[[ RECORD EXTRACTS, beginning ]]
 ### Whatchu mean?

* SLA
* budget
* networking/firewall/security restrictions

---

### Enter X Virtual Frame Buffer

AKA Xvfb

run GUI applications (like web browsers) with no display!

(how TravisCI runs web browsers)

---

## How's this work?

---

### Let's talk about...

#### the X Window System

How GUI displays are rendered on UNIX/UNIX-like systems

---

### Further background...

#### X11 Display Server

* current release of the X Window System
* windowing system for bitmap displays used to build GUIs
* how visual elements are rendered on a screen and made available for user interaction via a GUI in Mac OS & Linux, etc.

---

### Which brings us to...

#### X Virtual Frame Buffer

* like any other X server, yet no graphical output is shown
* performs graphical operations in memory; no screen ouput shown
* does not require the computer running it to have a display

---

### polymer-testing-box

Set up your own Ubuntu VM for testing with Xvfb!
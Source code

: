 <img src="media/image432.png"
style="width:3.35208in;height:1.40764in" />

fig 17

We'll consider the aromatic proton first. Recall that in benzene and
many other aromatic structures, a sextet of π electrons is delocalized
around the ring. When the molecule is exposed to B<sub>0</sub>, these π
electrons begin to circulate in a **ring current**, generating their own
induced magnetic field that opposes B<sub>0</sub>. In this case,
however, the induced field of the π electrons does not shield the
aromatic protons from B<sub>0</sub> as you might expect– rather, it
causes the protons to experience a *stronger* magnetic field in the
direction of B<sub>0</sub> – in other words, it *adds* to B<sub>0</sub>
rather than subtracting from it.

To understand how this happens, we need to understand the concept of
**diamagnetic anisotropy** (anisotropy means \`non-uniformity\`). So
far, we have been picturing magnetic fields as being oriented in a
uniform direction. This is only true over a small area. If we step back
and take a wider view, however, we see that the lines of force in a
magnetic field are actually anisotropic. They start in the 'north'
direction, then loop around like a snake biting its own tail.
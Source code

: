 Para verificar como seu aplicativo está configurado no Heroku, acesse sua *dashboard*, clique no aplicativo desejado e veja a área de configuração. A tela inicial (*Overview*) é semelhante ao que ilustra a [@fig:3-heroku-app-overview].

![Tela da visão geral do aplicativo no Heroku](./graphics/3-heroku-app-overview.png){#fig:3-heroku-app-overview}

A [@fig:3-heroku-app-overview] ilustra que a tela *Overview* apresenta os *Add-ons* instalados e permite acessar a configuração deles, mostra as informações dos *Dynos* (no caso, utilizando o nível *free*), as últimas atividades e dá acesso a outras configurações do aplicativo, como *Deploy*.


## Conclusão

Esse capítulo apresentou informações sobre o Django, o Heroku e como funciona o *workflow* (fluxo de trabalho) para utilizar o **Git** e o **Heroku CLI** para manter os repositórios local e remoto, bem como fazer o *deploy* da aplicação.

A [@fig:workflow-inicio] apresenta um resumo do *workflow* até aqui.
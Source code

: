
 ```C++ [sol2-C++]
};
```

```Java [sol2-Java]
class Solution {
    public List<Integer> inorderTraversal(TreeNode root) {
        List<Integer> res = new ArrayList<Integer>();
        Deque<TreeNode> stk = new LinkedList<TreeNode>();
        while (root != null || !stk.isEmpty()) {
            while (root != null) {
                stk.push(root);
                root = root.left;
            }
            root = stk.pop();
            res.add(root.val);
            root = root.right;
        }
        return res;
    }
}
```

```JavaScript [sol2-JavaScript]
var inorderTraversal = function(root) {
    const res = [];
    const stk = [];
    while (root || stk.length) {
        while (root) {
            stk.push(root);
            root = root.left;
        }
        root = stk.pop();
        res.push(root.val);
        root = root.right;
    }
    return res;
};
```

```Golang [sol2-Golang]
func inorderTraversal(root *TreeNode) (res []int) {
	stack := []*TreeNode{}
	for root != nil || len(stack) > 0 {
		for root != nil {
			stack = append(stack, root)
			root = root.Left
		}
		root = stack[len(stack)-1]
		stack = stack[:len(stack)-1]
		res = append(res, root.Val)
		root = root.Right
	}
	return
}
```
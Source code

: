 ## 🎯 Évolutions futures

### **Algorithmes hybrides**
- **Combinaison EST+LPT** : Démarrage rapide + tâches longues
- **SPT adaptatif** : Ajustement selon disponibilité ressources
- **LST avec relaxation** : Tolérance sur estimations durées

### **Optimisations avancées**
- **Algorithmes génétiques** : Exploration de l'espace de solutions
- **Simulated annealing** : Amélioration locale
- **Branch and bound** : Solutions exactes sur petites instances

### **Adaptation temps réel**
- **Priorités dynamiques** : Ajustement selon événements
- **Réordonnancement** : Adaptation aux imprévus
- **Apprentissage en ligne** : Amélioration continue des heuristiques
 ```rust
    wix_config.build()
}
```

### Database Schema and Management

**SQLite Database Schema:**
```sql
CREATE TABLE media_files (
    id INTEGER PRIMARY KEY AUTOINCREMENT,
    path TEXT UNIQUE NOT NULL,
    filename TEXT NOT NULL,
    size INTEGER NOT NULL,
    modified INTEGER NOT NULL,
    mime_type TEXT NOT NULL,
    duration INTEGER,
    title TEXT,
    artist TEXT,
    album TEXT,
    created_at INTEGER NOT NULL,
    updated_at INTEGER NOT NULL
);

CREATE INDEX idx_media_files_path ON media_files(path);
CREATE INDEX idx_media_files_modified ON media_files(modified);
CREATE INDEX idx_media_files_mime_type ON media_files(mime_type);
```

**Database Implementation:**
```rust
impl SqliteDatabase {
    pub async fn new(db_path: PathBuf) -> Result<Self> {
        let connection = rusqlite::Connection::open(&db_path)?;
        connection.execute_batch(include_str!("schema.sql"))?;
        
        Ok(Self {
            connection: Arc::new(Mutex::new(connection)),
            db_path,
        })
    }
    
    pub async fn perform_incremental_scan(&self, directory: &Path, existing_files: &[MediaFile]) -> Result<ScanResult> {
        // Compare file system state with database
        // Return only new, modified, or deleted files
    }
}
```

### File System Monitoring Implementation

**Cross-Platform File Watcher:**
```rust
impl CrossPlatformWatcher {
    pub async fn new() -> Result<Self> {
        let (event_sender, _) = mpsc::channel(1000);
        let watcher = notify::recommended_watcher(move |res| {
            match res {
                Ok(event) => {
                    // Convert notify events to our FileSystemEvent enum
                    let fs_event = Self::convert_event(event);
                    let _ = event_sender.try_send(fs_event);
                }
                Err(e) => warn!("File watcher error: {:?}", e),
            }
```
[[ RECORD EXTRACTS, end ]]
The lines that contain the word "testing" are wanted; copy each of them from the records.

> FINISHED TASK
### polymer-testing-box
Set up your own Ubuntu VM for testing with Xvfb!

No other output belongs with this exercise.